-- Material provided follows --
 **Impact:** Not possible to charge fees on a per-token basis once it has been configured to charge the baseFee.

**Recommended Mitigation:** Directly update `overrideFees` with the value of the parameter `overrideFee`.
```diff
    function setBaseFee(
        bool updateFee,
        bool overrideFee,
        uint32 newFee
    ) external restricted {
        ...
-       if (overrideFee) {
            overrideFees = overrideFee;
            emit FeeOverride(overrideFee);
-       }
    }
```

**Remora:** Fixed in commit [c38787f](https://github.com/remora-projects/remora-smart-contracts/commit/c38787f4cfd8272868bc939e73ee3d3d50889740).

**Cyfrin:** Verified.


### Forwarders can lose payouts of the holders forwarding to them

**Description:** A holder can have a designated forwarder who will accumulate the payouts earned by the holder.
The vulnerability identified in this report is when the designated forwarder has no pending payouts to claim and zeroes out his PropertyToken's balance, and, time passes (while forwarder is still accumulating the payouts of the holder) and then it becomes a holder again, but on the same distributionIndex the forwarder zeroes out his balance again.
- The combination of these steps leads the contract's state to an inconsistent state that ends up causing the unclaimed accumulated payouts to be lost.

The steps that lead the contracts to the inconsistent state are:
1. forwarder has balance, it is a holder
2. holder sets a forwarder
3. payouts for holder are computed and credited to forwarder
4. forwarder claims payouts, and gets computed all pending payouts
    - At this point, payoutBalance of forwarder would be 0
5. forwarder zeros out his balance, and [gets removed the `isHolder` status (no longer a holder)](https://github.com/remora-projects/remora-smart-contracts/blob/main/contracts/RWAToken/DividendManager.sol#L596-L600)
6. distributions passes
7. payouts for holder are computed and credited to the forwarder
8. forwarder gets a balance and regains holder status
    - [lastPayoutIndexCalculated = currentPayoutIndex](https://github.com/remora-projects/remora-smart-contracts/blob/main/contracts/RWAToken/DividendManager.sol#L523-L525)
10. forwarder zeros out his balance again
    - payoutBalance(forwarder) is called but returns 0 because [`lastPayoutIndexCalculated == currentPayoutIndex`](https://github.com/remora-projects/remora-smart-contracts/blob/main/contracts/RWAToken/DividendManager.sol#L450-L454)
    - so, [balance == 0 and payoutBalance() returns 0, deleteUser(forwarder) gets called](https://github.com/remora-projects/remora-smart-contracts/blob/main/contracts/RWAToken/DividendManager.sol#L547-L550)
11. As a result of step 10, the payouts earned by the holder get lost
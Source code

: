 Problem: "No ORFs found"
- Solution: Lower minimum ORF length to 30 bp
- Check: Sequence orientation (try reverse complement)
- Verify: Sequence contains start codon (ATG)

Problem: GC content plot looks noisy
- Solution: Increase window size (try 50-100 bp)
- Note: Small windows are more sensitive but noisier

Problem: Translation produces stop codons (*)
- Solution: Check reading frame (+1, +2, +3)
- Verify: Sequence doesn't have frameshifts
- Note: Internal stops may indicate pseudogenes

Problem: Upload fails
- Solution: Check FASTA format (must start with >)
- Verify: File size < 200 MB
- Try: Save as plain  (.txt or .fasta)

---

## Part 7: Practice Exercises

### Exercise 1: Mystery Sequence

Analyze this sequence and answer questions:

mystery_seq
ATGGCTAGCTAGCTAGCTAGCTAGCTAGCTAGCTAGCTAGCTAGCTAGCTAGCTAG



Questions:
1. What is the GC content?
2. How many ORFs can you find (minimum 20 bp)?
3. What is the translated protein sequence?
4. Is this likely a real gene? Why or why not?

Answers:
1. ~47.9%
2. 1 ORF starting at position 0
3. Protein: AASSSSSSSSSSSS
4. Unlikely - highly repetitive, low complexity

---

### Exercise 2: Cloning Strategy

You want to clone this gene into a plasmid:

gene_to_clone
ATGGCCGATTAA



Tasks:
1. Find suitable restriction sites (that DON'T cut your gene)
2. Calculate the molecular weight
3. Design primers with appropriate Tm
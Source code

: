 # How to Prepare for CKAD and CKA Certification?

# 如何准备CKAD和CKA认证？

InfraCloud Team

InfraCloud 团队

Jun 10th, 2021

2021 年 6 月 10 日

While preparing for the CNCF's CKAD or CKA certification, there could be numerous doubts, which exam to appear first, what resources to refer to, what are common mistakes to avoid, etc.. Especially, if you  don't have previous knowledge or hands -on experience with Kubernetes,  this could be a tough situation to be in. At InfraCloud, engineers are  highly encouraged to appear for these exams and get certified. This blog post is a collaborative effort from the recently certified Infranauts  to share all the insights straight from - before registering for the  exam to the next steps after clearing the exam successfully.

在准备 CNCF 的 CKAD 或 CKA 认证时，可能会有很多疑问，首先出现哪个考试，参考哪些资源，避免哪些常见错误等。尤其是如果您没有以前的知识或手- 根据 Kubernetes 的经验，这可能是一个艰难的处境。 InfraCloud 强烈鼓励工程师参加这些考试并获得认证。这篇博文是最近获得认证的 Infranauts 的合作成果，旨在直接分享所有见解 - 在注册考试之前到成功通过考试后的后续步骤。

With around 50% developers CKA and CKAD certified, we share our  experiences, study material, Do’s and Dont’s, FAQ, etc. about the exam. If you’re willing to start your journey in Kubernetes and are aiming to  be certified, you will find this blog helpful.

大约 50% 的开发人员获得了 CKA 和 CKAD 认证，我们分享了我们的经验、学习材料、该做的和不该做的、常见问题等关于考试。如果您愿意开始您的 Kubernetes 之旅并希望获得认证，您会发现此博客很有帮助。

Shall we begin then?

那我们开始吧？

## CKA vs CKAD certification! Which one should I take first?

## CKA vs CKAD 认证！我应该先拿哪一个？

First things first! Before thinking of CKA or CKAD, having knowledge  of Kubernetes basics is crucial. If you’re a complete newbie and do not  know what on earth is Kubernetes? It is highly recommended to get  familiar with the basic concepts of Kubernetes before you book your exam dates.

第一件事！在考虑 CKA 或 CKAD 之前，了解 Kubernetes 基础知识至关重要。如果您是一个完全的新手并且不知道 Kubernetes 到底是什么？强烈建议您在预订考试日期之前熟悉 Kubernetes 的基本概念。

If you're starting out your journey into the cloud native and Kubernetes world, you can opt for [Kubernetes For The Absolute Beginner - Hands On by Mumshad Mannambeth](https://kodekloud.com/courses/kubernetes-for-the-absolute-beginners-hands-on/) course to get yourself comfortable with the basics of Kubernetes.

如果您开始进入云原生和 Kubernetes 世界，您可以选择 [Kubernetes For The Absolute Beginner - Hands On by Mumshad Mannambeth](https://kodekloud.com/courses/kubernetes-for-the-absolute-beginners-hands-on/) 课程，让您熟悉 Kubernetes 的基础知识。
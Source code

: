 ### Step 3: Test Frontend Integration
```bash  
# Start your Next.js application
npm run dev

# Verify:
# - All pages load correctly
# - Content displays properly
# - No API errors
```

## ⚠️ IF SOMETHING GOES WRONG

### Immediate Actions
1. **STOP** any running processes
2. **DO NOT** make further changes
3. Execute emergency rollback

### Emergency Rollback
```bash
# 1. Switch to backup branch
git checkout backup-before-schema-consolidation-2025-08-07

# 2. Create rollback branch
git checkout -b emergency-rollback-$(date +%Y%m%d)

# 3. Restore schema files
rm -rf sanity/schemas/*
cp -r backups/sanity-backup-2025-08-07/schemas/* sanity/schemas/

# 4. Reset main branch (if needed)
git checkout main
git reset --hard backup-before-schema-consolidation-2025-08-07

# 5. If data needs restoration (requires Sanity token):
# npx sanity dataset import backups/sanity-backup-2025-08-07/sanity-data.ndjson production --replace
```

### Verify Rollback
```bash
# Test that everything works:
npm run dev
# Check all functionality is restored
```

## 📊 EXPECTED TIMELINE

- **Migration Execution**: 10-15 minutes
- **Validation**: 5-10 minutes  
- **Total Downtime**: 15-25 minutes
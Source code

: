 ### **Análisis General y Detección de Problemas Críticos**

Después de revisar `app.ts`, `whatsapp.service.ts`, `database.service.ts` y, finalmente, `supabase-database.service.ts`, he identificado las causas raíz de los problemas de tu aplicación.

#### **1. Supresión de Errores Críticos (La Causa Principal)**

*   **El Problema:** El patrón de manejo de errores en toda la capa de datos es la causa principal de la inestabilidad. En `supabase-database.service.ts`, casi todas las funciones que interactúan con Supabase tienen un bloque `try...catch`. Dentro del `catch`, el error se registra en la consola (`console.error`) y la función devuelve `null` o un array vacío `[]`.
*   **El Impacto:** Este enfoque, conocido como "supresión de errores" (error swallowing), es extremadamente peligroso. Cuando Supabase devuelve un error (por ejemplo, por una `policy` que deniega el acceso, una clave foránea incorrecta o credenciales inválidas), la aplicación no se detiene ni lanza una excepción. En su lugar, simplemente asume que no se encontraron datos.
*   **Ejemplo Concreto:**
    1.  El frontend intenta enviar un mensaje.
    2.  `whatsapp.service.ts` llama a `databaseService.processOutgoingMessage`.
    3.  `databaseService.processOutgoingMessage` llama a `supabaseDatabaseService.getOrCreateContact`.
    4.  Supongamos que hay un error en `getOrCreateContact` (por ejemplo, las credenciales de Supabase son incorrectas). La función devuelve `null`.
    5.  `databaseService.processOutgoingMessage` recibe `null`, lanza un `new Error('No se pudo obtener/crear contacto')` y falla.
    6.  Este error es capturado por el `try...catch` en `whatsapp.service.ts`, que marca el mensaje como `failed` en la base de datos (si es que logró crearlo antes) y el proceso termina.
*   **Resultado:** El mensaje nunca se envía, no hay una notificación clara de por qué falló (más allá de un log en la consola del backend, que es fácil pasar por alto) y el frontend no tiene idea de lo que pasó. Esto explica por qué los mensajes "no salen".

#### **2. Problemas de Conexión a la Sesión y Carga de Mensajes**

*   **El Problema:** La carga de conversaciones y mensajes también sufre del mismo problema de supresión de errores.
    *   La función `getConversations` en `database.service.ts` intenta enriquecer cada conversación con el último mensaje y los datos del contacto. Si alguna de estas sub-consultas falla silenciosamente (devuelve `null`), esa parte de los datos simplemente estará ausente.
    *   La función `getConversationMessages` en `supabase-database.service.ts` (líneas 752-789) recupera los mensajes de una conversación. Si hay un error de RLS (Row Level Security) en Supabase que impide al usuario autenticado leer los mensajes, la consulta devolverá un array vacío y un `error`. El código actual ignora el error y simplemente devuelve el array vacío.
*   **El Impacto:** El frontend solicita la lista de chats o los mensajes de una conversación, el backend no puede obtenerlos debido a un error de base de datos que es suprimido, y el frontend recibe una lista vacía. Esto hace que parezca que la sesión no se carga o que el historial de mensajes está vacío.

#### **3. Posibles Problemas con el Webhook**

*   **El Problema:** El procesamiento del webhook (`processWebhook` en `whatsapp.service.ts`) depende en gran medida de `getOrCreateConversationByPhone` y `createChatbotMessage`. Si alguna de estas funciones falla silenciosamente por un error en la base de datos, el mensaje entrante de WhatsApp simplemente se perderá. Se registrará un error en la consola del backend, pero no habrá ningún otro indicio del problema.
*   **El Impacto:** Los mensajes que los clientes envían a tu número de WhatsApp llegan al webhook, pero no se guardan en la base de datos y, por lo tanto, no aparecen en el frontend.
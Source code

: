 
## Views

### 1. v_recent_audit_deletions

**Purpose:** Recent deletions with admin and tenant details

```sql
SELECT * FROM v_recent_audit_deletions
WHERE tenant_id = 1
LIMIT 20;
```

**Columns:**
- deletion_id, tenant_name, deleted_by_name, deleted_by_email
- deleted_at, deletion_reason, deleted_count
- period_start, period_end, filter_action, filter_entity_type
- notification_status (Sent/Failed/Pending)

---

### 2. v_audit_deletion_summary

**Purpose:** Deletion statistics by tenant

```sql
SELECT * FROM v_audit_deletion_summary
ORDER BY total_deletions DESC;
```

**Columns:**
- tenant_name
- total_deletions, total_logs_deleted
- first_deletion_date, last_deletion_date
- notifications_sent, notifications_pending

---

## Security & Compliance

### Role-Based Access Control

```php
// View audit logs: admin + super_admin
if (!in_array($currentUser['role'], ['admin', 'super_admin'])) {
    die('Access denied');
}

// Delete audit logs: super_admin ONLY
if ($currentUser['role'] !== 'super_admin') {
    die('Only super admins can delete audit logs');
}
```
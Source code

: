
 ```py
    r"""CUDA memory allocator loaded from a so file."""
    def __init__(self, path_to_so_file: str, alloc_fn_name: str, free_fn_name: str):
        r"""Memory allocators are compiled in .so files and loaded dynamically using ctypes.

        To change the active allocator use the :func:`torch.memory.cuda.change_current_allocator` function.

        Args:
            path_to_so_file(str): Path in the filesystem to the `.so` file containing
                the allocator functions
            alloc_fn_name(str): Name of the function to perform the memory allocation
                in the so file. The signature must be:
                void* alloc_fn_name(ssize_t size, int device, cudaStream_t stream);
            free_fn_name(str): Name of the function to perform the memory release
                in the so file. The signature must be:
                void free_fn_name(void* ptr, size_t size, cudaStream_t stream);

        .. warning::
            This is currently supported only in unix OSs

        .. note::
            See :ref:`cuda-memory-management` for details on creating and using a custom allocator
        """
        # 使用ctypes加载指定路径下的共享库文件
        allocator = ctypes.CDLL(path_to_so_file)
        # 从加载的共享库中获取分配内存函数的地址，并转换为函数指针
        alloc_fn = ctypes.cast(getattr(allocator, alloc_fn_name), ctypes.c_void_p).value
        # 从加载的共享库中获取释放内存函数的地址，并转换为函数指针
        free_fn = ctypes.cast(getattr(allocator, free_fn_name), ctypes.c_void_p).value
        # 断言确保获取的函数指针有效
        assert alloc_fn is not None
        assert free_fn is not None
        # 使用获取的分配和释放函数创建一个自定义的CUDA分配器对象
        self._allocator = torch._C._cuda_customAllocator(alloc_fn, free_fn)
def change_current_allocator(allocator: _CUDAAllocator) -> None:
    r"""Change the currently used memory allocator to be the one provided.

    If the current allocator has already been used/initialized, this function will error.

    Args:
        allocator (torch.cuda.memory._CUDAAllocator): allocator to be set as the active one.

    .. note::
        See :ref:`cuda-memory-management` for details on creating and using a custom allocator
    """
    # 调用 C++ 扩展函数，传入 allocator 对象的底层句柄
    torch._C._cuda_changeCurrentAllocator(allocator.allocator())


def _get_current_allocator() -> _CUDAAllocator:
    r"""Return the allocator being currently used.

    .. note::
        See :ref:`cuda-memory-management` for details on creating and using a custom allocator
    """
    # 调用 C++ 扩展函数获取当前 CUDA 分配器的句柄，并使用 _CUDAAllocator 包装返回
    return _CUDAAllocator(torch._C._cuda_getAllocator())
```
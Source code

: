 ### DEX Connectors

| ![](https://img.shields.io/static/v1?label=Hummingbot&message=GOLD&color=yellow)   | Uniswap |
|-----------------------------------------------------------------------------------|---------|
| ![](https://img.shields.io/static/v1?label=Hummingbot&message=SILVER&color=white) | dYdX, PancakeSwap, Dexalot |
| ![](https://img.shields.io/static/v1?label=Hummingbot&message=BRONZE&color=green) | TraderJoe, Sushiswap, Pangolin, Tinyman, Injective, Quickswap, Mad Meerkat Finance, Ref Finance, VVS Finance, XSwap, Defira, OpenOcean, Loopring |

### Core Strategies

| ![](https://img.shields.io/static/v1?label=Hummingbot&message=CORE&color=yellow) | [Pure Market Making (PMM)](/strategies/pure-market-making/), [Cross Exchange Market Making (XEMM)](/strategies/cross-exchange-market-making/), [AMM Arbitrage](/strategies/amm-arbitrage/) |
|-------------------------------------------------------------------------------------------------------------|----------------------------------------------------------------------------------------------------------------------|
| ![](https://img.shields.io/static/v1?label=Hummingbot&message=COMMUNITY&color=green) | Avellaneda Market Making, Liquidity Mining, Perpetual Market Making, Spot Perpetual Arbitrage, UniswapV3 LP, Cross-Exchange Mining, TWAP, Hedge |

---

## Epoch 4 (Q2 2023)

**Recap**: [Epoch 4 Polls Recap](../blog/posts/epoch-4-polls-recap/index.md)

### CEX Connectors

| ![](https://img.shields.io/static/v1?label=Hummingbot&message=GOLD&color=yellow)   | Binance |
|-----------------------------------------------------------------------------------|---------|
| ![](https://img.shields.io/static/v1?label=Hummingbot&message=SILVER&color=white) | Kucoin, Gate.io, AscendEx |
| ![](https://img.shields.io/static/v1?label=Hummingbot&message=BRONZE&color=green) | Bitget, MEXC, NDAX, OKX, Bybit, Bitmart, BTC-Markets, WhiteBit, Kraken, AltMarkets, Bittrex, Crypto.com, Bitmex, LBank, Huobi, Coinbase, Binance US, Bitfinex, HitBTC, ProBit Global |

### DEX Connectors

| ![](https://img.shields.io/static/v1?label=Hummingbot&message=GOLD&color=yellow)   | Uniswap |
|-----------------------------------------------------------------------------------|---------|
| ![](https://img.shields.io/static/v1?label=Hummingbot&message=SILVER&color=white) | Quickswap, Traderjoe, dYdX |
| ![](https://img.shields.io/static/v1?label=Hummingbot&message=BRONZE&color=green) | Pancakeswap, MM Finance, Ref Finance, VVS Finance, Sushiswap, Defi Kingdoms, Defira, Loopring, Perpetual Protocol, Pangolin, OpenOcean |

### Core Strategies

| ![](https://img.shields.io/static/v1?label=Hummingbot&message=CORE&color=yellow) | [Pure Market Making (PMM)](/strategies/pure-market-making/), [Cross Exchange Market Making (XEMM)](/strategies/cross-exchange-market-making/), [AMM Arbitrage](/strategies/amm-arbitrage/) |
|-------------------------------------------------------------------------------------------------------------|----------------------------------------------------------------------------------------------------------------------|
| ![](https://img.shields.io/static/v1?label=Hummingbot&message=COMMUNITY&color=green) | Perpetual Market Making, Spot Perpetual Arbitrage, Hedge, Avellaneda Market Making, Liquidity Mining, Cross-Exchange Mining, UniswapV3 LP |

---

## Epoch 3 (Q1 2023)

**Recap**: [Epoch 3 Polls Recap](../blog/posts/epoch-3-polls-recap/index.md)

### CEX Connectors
-- Material provided concluded --
(Instructions to follow): The answer must consist of every line from the entries above that contains the string "Purpose".

(Result):
**Purpose:** Recent deletions with admin and tenant details
**Purpose:** Deletion statistics by tenant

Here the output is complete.